Que Uruguay es un país estatista no es algo que necesite ser demostrado, debido a la contundencia cotidiana de la evidencia que lo manifiesta.
Que Uruguay es un país estatista no es algo que necesite ser demostrado, debido a la contundencia cotidiana de la evidencia que lo manifiesta.
Se pueden utilizar algunas mediciones, naturalmente, para verificar el aserto, como el porcentaje de ingresos o gasto del Estado en relación al producto, o la comparación internacional vinculada al ingreso por habitante. Sin embargo, esos indicadores no captan los aspectos culturales, o el peso de la burocracia o las sobretarifas que pagamos por los monopolios públicos ineficientes.
Se podría afirmar, dando un paso más, que el Uruguay es un país en el que el estatismo está indisolublemente unido a nuestra idiosincrasia, vale decir, a nuestra particular subcultura, que tantos aspectos tiene de positivos pero que encuentra en su acérrimo estatismo una de las características más negativas y retrógradas.

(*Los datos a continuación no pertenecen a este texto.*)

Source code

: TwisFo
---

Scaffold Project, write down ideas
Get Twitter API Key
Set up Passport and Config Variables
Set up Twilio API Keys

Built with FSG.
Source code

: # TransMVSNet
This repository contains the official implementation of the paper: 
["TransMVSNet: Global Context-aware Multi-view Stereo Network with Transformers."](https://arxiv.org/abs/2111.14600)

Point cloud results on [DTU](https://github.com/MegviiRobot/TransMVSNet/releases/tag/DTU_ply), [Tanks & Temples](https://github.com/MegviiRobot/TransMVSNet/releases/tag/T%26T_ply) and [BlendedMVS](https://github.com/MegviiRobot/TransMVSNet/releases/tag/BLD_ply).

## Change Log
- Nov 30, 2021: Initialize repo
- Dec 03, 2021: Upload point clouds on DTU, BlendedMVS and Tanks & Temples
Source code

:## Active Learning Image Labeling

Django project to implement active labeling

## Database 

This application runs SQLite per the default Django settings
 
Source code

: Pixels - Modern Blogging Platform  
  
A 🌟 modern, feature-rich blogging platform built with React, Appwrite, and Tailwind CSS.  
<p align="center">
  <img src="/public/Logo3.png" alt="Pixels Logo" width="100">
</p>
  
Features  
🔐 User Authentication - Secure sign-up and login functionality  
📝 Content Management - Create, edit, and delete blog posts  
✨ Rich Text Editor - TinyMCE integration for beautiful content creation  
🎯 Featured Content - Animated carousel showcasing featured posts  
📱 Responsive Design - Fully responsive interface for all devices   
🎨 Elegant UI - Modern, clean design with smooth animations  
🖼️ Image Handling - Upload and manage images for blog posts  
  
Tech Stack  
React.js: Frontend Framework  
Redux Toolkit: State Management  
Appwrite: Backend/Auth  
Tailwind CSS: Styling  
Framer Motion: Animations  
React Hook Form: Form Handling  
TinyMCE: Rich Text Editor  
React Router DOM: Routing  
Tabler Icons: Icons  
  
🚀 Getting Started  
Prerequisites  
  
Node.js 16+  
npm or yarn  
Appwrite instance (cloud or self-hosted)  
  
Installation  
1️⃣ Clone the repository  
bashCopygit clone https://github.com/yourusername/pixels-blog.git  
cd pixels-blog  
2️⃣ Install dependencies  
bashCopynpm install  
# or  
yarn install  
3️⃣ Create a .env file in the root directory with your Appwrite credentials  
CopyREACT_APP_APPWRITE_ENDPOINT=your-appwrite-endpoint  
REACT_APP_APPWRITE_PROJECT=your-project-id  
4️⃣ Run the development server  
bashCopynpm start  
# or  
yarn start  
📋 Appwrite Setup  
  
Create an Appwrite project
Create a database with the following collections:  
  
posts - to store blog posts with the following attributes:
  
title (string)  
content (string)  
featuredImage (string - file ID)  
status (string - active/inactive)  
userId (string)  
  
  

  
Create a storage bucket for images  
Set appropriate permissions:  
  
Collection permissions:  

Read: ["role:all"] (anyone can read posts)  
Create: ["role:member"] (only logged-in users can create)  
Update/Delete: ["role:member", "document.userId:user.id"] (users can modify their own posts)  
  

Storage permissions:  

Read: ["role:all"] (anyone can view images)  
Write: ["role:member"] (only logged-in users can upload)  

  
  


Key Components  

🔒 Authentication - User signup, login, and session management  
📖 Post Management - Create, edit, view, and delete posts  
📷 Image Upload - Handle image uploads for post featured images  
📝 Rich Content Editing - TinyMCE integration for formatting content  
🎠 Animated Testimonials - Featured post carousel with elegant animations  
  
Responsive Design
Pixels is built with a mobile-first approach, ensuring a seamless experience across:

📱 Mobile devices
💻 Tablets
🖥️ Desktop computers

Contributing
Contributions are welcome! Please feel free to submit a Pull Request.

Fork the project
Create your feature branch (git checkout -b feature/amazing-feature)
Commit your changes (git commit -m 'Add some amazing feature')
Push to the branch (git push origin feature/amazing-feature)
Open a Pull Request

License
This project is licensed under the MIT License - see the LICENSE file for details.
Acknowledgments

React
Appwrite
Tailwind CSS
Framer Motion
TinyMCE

Ese acendrado estatismo no está exento de la crítica furibunda que muchas veces también vemos cernirse sobre la acción concreta de nuestro Estado. Pero este fenómeno ni es de este tiempo ni único del Uruguay. Ya Herbert Spencer lo denunciaba para otro contexto bien distinto, que perfectamente podría describir a nuestra sociedad, en su libro Demasiadas Leyes: “Cójase un periódico del día: el artículo de fondo se irá probablemente en relatar las corrupciones, el descuido o el desorden de cualquier administración del Estado. Dése un vistazo a la columna siguiente, y se verá indudablemente una proposición más para extender las atribuciones del Estado. […] Así, pues, cada día tiene lugar un fracaso del Estado, y cada día renace la ilusión de que basta un acto del Parlamento y un estado mayor de empleados para obtener un resultado que se ansía”.
Como comenta con claridad Spencer la dualidad de actitudes frente al Estado es un fenómeno universal, pero en el caso uruguayo, en que nuestro estatismo está arraigado en lo más recóndito del alma nacional, el problema se vuelve más complejo y patológico. No hay empresa pública que se funda, en que el desquicio de su administración despilfarre los recursos que presuntamente son de todos, o el éxito de iniciativas privadas más eficaces y eficientes que las públicas en el ámbito educativo, verbigracia, que nos convenzan de que nuestro Estado es demasiado grande y demasiado invasivo. E, inequívocamente, lo es.
El Estado es una institución central de la civilización y que cumpla bien sus funciones básicas es indispensable para la vida en sociedad. Nuestro problema es que al tiempo que no es capaz de cumplir correctamente con esas funciones básicas se entromete en otros cientos de actividades en que nadie lo llama. Vale decir, no solo extrae del sector privado de la economía, que es el único que genera riqueza, recursos que impide que sean volcados a la inversión, el consumo, la beneficencia o lo que su legítimo propietario entienda del caso, sino que además tranca y molesta con regulaciones torpes y sin ningún sentido. Necesitamos un mejor Estado, indudablemente, que brinde una mejor seguridad, mejor educación, mejor salud y mejores servicios. Y, al mismo tiempo, que entienda que su presencia no es imprescindible en todos los temas para que el país avance. Muchas veces, más bien todo lo contrario.